Le retour des Mbéa towè
Il y a dix années de cela, elles pointaient leur nez au courant du mois de juillet, pour insuffler un élan identitaire et de retour aux sources. Cette année 2020 est définitivement l’année de toutes les calamités, même les Mbéa towè en poste depuis des siècles et des siècles, semblent trainer des pieds ou plutôt des tarses.
Si vous n’êtes pas Camerounais, d’ethnicité Sawa (Douala), alors vous vous demandez surement qui sont les Mbéa towè. Jusqu’au dernier tweet de l’influenceuse camerounaise Chouchou Mpacko, j’avoue je ne savais pas non plus qui elles étaient. Je m’étais dit : ce doit être un autre cérémonial Sawa, vu que le peuple Duala est connu pour ses festivals culturels tel que le célèbre Ngondo, un festival qui réunit annuellement toutes les tribus côtières du Cameroun.

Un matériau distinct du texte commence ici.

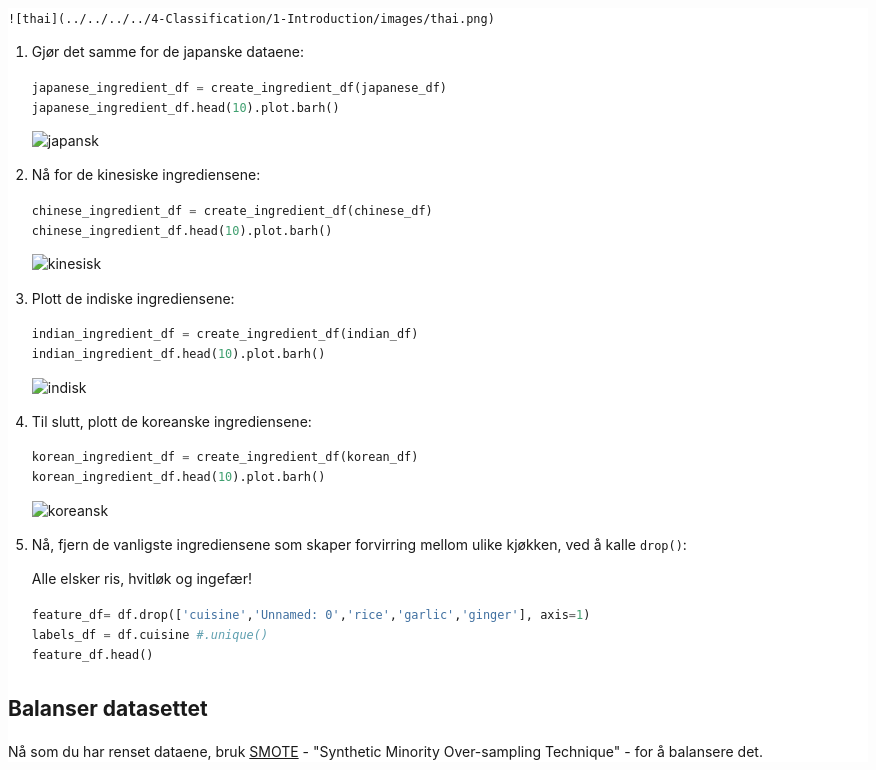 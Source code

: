     ![thai](../../../../4-Classification/1-Introduction/images/thai.png)

1. Gjør det samme for de japanske dataene:

    ```python
    japanese_ingredient_df = create_ingredient_df(japanese_df)
    japanese_ingredient_df.head(10).plot.barh()
    ```

    ![japansk](../../../../4-Classification/1-Introduction/images/japanese.png)

1. Nå for de kinesiske ingrediensene:

    ```python
    chinese_ingredient_df = create_ingredient_df(chinese_df)
    chinese_ingredient_df.head(10).plot.barh()
    ```

    ![kinesisk](../../../../4-Classification/1-Introduction/images/chinese.png)

1. Plott de indiske ingrediensene:

    ```python
    indian_ingredient_df = create_ingredient_df(indian_df)
    indian_ingredient_df.head(10).plot.barh()
    ```

    ![indisk](../../../../4-Classification/1-Introduction/images/indian.png)

1. Til slutt, plott de koreanske ingrediensene:

    ```python
    korean_ingredient_df = create_ingredient_df(korean_df)
    korean_ingredient_df.head(10).plot.barh()
    ```

    ![koreansk](../../../../4-Classification/1-Introduction/images/korean.png)

1. Nå, fjern de vanligste ingrediensene som skaper forvirring mellom ulike kjøkken, ved å kalle `drop()`:

   Alle elsker ris, hvitløk og ingefær!

    ```python
    feature_df= df.drop(['cuisine','Unnamed: 0','rice','garlic','ginger'], axis=1)
    labels_df = df.cuisine #.unique()
    feature_df.head()
    ```

## Balanser datasettet

Nå som du har renset dataene, bruk [SMOTE](https://imbalanced-learn.org/dev/references/generated/imblearn.over_sampling.SMOTE.html) - "Synthetic Minority Over-sampling Technique" - for å balansere det.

Bien que Camerounaise ayant vécue toute ma vie au Cameroun, je ne voyais pourtant pas de quoi Chouchou parlait, et toute l’ébullition de la sauce Twitter autour de ce sujet, aiguisait de plus en plus ma curiosité. Alors, j’ai tapé sur Google « Mbéa towè » et mon ignorance a été balayée.
Les Mbéa towè ne sont rien d’autre qu’une espèce de crevettes. Ces célèbres crevettes qui ont donné leur nom à ce beau pays qu’est le Cameroun. Elles apparaîtraient à la fin de la saison des pluies (qui s’étale de juillet à septembre) et seraient l’unique produit en vente sur un marché de fortune, créé sur le pont du Wouri, dans l’unique but de ravitailler les riverains. Ces derniers savent qu’ils ont dès lors 2 à 3 jours pour faire le plein de ces crustacés qui partent comme des petits pains. Si pour les Duala, l’arrivée de ces crevettes marque un nouveau cycle de prospérité et fait partie de leur patrimoine culinaire et culturel, le reste du Cameroun ne semble pas avoir intégré l’enthousiasme autour de l’arrivée des Mbéa towè, de même que le caractère historique qui s’y rattache.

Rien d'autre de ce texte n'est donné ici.